----- Supplied data

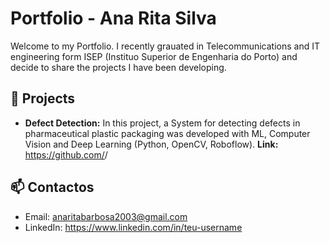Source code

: # Portfolio - Ana Rita Silva
Welcome to my Portfolio. I recently grauated in Telecommunications and IT engineering form ISEP (Instituo Superior de Engenharia do Porto) and decide to share the projects I have been developing. 

## 🚀 Projects

- **Defect Detection:** In this project, a System for detecting defects in pharmaceutical plastic packaging was developed with ML, Computer Vision and Deep Learning (Python, OpenCV, Roboflow). **Link:** https://github.com/<user>/<repo1>


## 📫 Contactos
- Email: anaritabarbosa2003@gmail.com
- LinkedIn: https://www.linkedin.com/in/teu-username
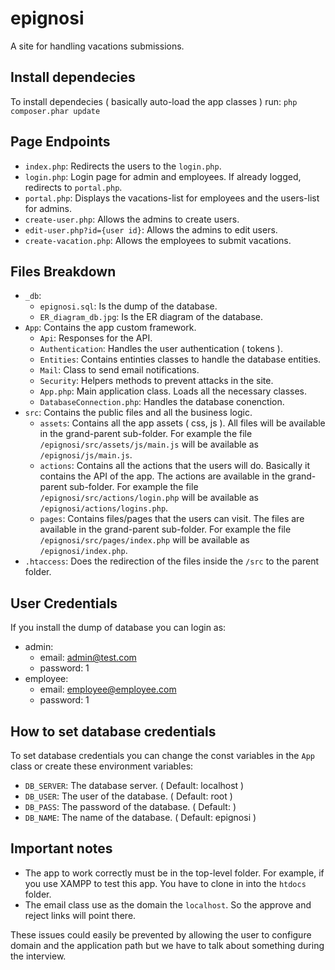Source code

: # epignosi
A site for handling vacations submissions.

## Install dependecies
To install dependecies ( basically auto-load the app classes ) run:
`php composer.phar update`

## Page Endpoints
* `index.php`: Redirects the users to the `login.php`.
* `login.php`: Login page for admin and employees. If already logged, redirects to `portal.php`.
* `portal.php`: Displays the vacations-list for employees and the users-list for admins.
* `create-user.php`: Allows the admins to create users.
* `edit-user.php?id={user id}`: Allows the admins to edit users.
* `create-vacation.php`: Allows the employees to submit vacations.

## Files Breakdown
* `_db`:
    * `epignosi.sql`: Is the dump of the database.
    * `ER_diagram_db.jpg`: Is the ER diagram of the database.
* `App`: Contains the app custom framework.
    * `Api`: Responses for the API.
    * `Authentication`: Handles the user authentication ( tokens ).
    * `Entities`: Contains entinties classes to handle the database entities.
    * `Mail`: Class to send email notifications.
    * `Security`: Helpers methods to prevent attacks in the site.
    * `App.php`: Main application class. Loads all the necessary classes.
    * `DatabaseConnection.php`: Handles the database conenction.
* `src`: Contains the public files and all the business logic.
    * `assets`: Contains all the app assets ( css, js ). All files will be available in the grand-parent sub-folder. For example the file `/epignosi/src/assets/js/main.js` will be available as `/epignosi/js/main.js`.
    * `actions`: Contains all the actions that the users will do. Basically it contains the API of the app. The actions are available in the grand-parent sub-folder. For example the file `/epignosi/src/actions/login.php` will be available as `/epignosi/actions/logins.php`.
    * `pages`: Contains files/pages that the users can visit. The files are available in the grand-parent sub-folder. For example the file `/epignosi/src/pages/index.php` will be available as `/epignosi/index.php`.
* `.htaccess`: Does the redirection of the files inside the `/src` to the parent folder.

## User Credentials
If you install the dump of database you can login as:
* admin:
    * email: admin@test.com
    * password: 1
* employee:
    * email: employee@employee.com
    * password: 1

## How to set database credentials
To set database credentials you can change the const variables in the `App` class or create these environment variables:
* `DB_SERVER`: The database server. ( Default: localhost )
* `DB_USER`: The user of the database. ( Default: root )
* `DB_PASS`: The password of the database. ( Default: <null> )
* `DB_NAME`: The name of the database. ( Default: epignosi )

## Important notes
* The app to work correctly must be in the top-level folder. For example, if you use XAMPP to test this app. You have to clone in into the `htdocs` folder.
* The email class use as the domain the `localhost`. So the approve and reject links will point there.

These issues could easily be prevented by allowing the user to configure domain and the application path but we have to talk about something during the interview.
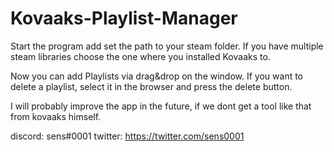 # Kovaaks-Playlist-Manager
Start the program add set the path to your steam folder.
If you have multiple steam libraries choose the one where you installed Kovaaks to.


Now you can add Playlists via drag&drop on the window. If you want to delete a playlist, select it in the browser and press the delete button.

I will probably improve the app in the future, if we dont get a tool like that from kovaaks himself.

discord: sens#0001
twitter: https://twitter.com/sens0001
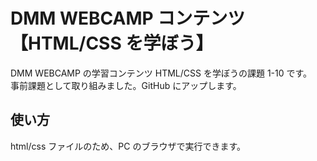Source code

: # DMM WEBCAMP コンテンツ【HTML/CSS を学ぼう】

DMM WEBCAMP の学習コンテンツ HTML/CSS を学ぼうの課題 1-10 です。  
事前課題として取り組みました。GitHub にアップします。

## 使い方

html/css ファイルのため、PC のブラウザで実行できます。
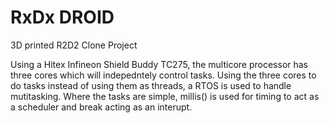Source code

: # RxDx DROID
3D printed R2D2 Clone Project

Using a Hitex Infineon Shield Buddy TC275, the multicore processor has three cores which will indepedntely control tasks. Using the three cores to do tasks instead of using them as threads, a RTOS is used to handle mutitasking. Where the tasks are simple, millis() is used for timing to act as a scheduler and break acting as an interupt. 

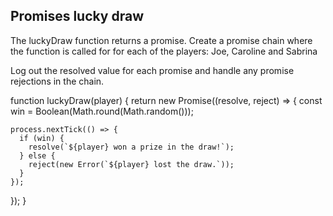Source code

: ## Promises lucky draw

The luckyDraw function returns a promise. Create a promise chain where the function is called for for each of the players: Joe, Caroline and Sabrina

Log out the resolved value for each promise and handle any promise rejections in the chain.

function luckyDraw(player) {
  return new Promise((resolve, reject) => {
    const win = Boolean(Math.round(Math.random()));

    process.nextTick(() => {
      if (win) {
        resolve(`${player} won a prize in the draw!`);
      } else {
        reject(new Error(`${player} lost the draw.`));
      }
    });
  });
}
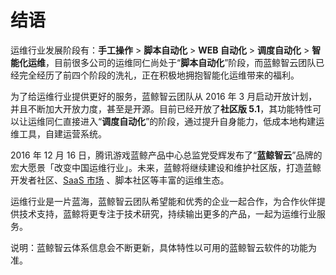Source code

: # 结语

运维行业发展阶段有：**手工操作** > **脚本自动化** > **WEB 自动化** > **调度自动化** > **智能化运维**，目前很多公司的运维同仁尚处于“**脚本自动化**”阶段，而蓝鲸智云团队已经完全经历了前四个阶段的洗礼，正在积极地拥抱智能化运维带来的福利。

为了给运维行业提供更好的服务，蓝鲸智云团队从 2016 年 3 月启动开放计划，并且不断加大开放力度，甚至是开源。目前已经开放了**社区版 5.1**，其功能特性可以让运维同仁直接进入“**调度自动化**”的阶段，通过提升自身能力，低成本地构建运维工具，自建运营系统。

2016 年 12 月 16 日，腾讯游戏蓝鲸产品中心总监党受辉发布了“**蓝鲸智云**”品牌的宏大愿景「改变中国运维行业」。未来，蓝鲸将继续建设和维护社区版，打造蓝鲸开发者社区、[SaaS 市场](http://bk.tencent.com/s-mart) 、脚本社区等丰富的运维生态。

运维行业是一片蓝海，蓝鲸智云团队希望能和优秀的企业一起合作，为合作伙伴提供技术支持，蓝鲸将更专注于技术研究，持续输出更多的产品，一起为运维行业服务。

说明：蓝鲸智云体系信息会不断更新，具体特性以可用的蓝鲸智云软件的功能为准。
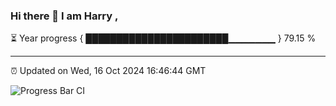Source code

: ### Hi there 👋 I am Harry , 

⏳ Year progress { ███████████████████████▁▁▁▁▁▁▁ } 79.15 %

---

⏰ Updated on Wed, 16 Oct 2024 16:46:44 GMT

![Progress Bar CI](https://github.com/duykhang68/duykhang68/workflows/Progress%20Bar%20CI/badge.svg)
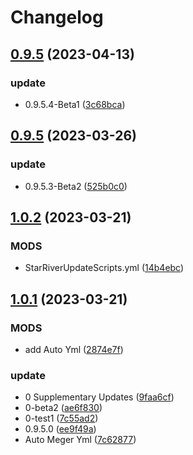 # Changelog

## [0.9.5](https://github.com/LingASDJ/StarRiver-EndlessJourney-RW-MODS/compare/v0.9.5...v0.9.5) (2023-04-13)


### update

* 0.9.5.4-Beta1 ([3c68bca](https://github.com/LingASDJ/StarRiver-EndlessJourney-RW-MODS/commit/3c68bca0e3395fda92d660d4345e4adcca8a66fe))

## [0.9.5](https://github.com/LingASDJ/StarRiver-EndlessJourney-RW-MODS/compare/v1.0.2...v0.9.5) (2023-03-26)


### update

* 0.9.5.3-Beta2 ([525b0c0](https://github.com/LingASDJ/StarRiver-EndlessJourney-RW-MODS/commit/525b0c04fd9a9a736e561c0191debbdbb176c46c))

## [1.0.2](https://github.com/LingASDJ/StarRiver-EndlessJourney-RW-MODS/compare/v1.0.1...v1.0.2) (2023-03-21)


### MODS

* StarRiverUpdateScripts.yml ([14b4ebc](https://github.com/LingASDJ/StarRiver-EndlessJourney-RW-MODS/commit/14b4ebc85ee51fce449b64e9045869c1f978de49))

## [1.0.1](https://github.com/LingASDJ/StarRiver-EndlessJourney-RW-MODS/compare/v1.0.0...v1.0.1) (2023-03-21)


### MODS

* add Auto Yml ([2874e7f](https://github.com/LingASDJ/StarRiver-EndlessJourney-RW-MODS/commit/2874e7f70ef1a2c870581a395c0abe159178a2e0))


### update

* 0 Supplementary Updates ([9faa6cf](https://github.com/LingASDJ/StarRiver-EndlessJourney-RW-MODS/commit/9faa6cf385c4e96bd5e3c46e85ecdc9a33277964))
* 0-beta2 ([ae6f830](https://github.com/LingASDJ/StarRiver-EndlessJourney-RW-MODS/commit/ae6f8301f1b811d5171a4d227d88e8957f1553d6))
* 0-test1 ([7c55ad2](https://github.com/LingASDJ/StarRiver-EndlessJourney-RW-MODS/commit/7c55ad2074a98c2bec187b1b05798ef3e8219fcd))
* 0.9.5.0 ([ee9f49a](https://github.com/LingASDJ/StarRiver-EndlessJourney-RW-MODS/commit/ee9f49ae011e7a57dd5f648e0cdb20b29ac7057f))
* Auto Meger Yml ([7c62877](https://github.com/LingASDJ/StarRiver-EndlessJourney-RW-MODS/commit/7c628779fe0e1e68d14f3bcb0abf084277478c45))
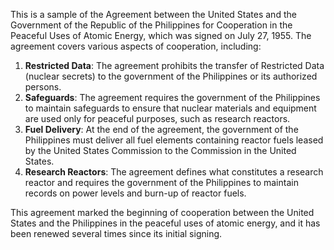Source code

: This is a sample of the Agreement between the United States and the Government of the Republic of the Philippines for Cooperation in the Peaceful Uses of Atomic Energy, which was signed on July 27, 1955. The agreement covers various aspects of cooperation, including:

1. **Restricted Data**: The agreement prohibits the transfer of Restricted Data (nuclear secrets) to the government of the Philippines or its authorized persons.
2. **Safeguards**: The agreement requires the government of the Philippines to maintain safeguards to ensure that nuclear materials and equipment are used only for peaceful purposes, such as research reactors.
3. **Fuel Delivery**: At the end of the agreement, the government of the Philippines must deliver all fuel elements containing reactor fuels leased by the United States Commission to the Commission in the United States.
4. **Research Reactors**: The agreement defines what constitutes a research reactor and requires the government of the Philippines to maintain records on power levels and burn-up of reactor fuels.

This agreement marked the beginning of cooperation between the United States and the Philippines in the peaceful uses of atomic energy, and it has been renewed several times since its initial signing.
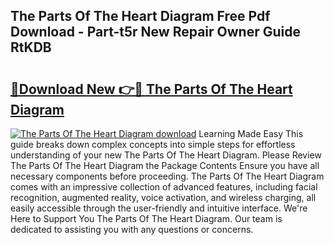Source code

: ## The Parts Of The Heart Diagram Free Pdf Download - Part-t5r New Repair Owner Guide RtKDB

# <h2><a href="http://dfttbjc.blite.top/?on=The+Parts+Of+The+Heart+Diagram">🔗Download New 👉🔴 The Parts Of The Heart Diagram</a></h2>

[![The Parts Of The Heart Diagram download](https://i.imgur.com/lujVjoI.png)](http://dfttbjc.blite.top/?on=The+Parts+Of+The+Heart+Diagram)
Learning Made Easy This guide breaks down complex concepts into simple steps for effortless understanding of your new The Parts Of The Heart Diagram. Please Review The Parts Of The Heart Diagram the Package Contents Ensure you have all necessary components before proceeding. The Parts Of The Heart Diagram comes with an impressive collection of advanced features, including facial recognition, augmented reality, voice activation, and wireless charging, all easily accessible through the user-friendly and intuitive interface. We're Here to Support You The Parts Of The Heart Diagram. Our team is dedicated to assisting you with any questions or concerns.
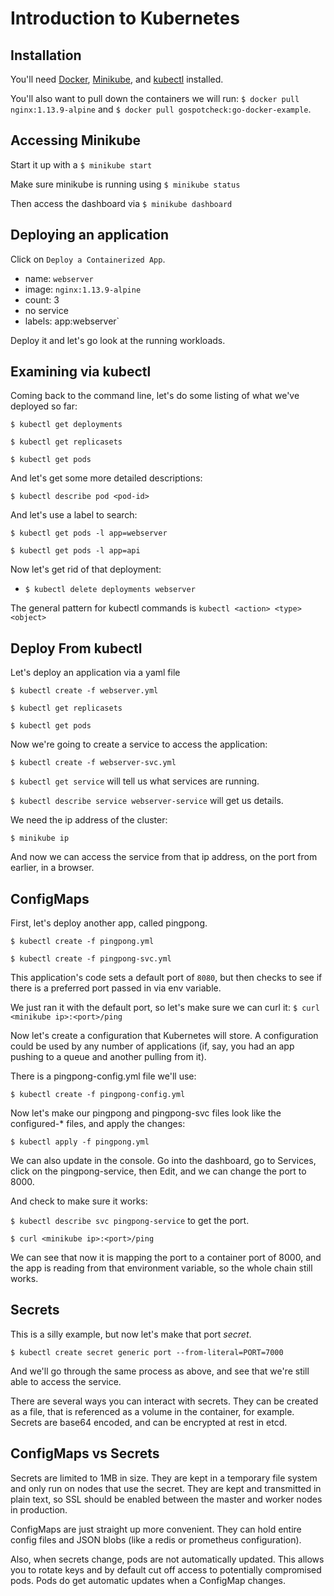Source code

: # Introduction to Kubernetes

## Installation

You'll need [Docker](https://docs.docker.com/install/), [Minikube](https://kubernetes.io/docs/tasks/tools/install-minikube/), and [kubectl](https://kubernetes.io/docs/tasks/tools/install-kubectl/) installed.

You'll also want to pull down the containers we will run: `$ docker pull nginx:1.13.9-alpine` and `$ docker pull gospotcheck:go-docker-example`.

## Accessing Minikube

Start it up with a `$ minikube start`

Make sure minikube is running using `$ minikube status`

Then access the dashboard via `$ minikube dashboard`

## Deploying an application

Click on `Deploy a Containerized App`.

* name: `webserver`
* image: `nginx:1.13.9-alpine`
* count: 3
* no service
* labels: app:webserver`

Deploy it and let's go look at the running workloads.

## Examining via kubectl

Coming back to the command line, let's do some listing of what we've deployed so far:

`$ kubectl get deployments`

`$ kubectl get replicasets`

`$ kubectl get pods`

And let's get some more detailed descriptions:

`$ kubectl describe pod <pod-id>`

And let's use a label to search:

`$ kubectl get pods -l app=webserver`

`$ kubectl get pods -l app=api`

Now let's get rid of that deployment:

* `$ kubectl delete deployments webserver`

The general pattern for kubectl commands is `kubectl <action> <type> <object>`

## Deploy From kubectl

Let's deploy an application via a yaml file

`$ kubectl create -f webserver.yml`

`$ kubectl get replicasets`

`$ kubectl get pods`

Now we're going to create a service to access the application:

`$ kubectl create -f webserver-svc.yml`

`$ kubectl get service` will tell us what services are running.

`$ kubectl describe service webserver-service` will get us details.

We need the ip address of the cluster:

`$ minikube ip`

And now we can access the service from that ip address, on the port from earlier, in a browser.

## ConfigMaps

First, let's deploy another app, called pingpong.

`$ kubectl create -f pingpong.yml`

`$ kubectl create -f pingpong-svc.yml`

This application's code sets a default port of `8080`, but then checks to see if there is a preferred port passed in via env variable.

We just ran it with the default port, so let's make sure we can curl it: `$ curl <minikube ip>:<port>/ping`

Now let's create a configuration that Kubernetes will store. A configuration could be used by any number of applications (if, say, you had an app pushing to a queue and another pulling from it).

There is a pingpong-config.yml file we'll use:

`$ kubectl create -f pingpong-config.yml`

Now let's make our pingpong and pingpong-svc files look like the configured-* files, and apply the changes:

`$ kubectl apply -f pingpong.yml`

We can also update in the console. Go into the dashboard, go to Services, click on the pingpong-service, then Edit, and we can change the port to 8000.

And check to make sure it works:

`$ kubectl describe svc pingpong-service` to get the port.

`$ curl <minikube ip>:<port>/ping`

We can see that now it is mapping the port to a container port of 8000, and the app is reading from that environment variable, so the whole chain still works.

## Secrets

This is a silly example, but now let's make that port *secret*.

`$ kubectl create secret generic port --from-literal=PORT=7000`

And we'll go through the same process as above, and see that we're still able to access the service.

There are several ways you can interact with secrets. They can be created as a file, that is referenced as a volume in the container, for example. Secrets are base64 encoded, and can be encrypted at rest in etcd.

## ConfigMaps vs Secrets

Secrets are limited to 1MB in size. They are kept in a temporary file system and only run on nodes that use the secret. They are kept and transmitted in plain text, so SSL should be enabled between the master and worker nodes in production.

ConfigMaps are just straight up more convenient. They can hold entire config files and JSON blobs (like a redis or prometheus configuration).

Also, when secrets change, pods are not automatically updated. This allows you to rotate keys and by default cut off access to potentially compromised pods. Pods do get automatic updates when a ConfigMap changes.
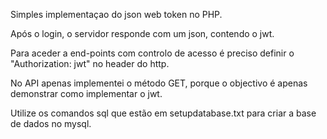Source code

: 
Simples implementaçao do json web token no PHP.

Após o login, o servidor responde com um json, contendo o jwt.

Para aceder a end-points com controlo de acesso é preciso definir o "Authorization: jwt" no header do http.

No API apenas implementei o método GET, porque o objectivo é apenas demonstrar como implementar o jwt.

Utilize os comandos sql que estão em setupdatabase.txt para criar a base de dados no mysql.
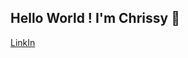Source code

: ## Hello World ! I'm Chrissy 👋
<!-- <h4 align="left">A student of Yuan Ze University.</h4> -->

[LinkIn](https://www.linkedin.com/in/chrissy-hsu-999703227/)

<!-- Currently working on **React Native** using Expo. -->
<!-- <br> -->
<!-- Recently interested on DApps. -->

<!--
#### My Smart Contract :
> Using Remix IDE to built Smart Contracts and deploy to Ethereum Testnet Kintsugi and Rinkeby.<br>
> Metamask Address: [0x530a17E61B8B0f34Bf2521c78e2fcD1df8365582](https://rinkeby.etherscan.io/address/0x530a17e61b8b0f34bf2521c78e2fcd1df8365582)<br>
-->


<!-- (https://explorer.kintsugi.themerge.dev/address/0x530a17E61B8B0f34Bf2521c78e2fcD1df8365582/transactions)<br> -->
<!--

- 🔭 I’m currently working on ...
- 🌱 I’m currently learning ...
- 👯 I’m looking to collaborate on ...
- 🤔 I’m looking for help with ...
- 💬 Ask me about ...
- 📫 How to reach me: ...
- 😄 Pronouns: ...
- ⚡ Fun fact: ...
-->
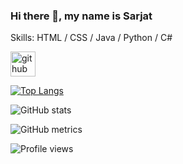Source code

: ### Hi there 👋, my name is Sarjat

Skills: HTML / CSS / Java / Python / C#


[<img src='https://cdn.jsdelivr.net/npm/simple-icons@3.0.1/icons/github.svg' alt='github' height='40'>](https://github.com/sarjataziz)  

[![Top Langs](https://github-readme-stats.vercel.app/api/top-langs/?username=sarjataziz)](https://github.com/anuraghazra/github-readme-stats)

![GitHub stats](https://github-readme-stats.vercel.app/api?username=sarjataziz&show_icons=true)  

![GitHub metrics](https://metrics.lecoq.io/sarjataziz)  

![Profile views](https://gpvc.arturio.dev/sarjataziz)  
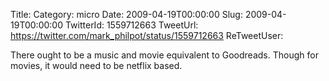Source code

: Title: 
Category: micro
Date: 2009-04-19T00:00:00
Slug: 2009-04-19T00:00:00
TwitterId: 1559712663
TweetUrl: https://twitter.com/mark_philpot/status/1559712663
ReTweetUser: 

There ought to be a music and movie equivalent to Goodreads.  Though for movies, it would need to be netflix based.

----------

▶ Activity:
Return all lines above that mention the word "Portfolio".

▶ Answer for this exercise:
: # Portfolio - Ana Rita Silva
Welcome to my Portfolio. I recently grauated in Telecommunications and IT engineering form ISEP (Instituo Superior de Engenharia do Porto) and decide to share the projects I have been developing. 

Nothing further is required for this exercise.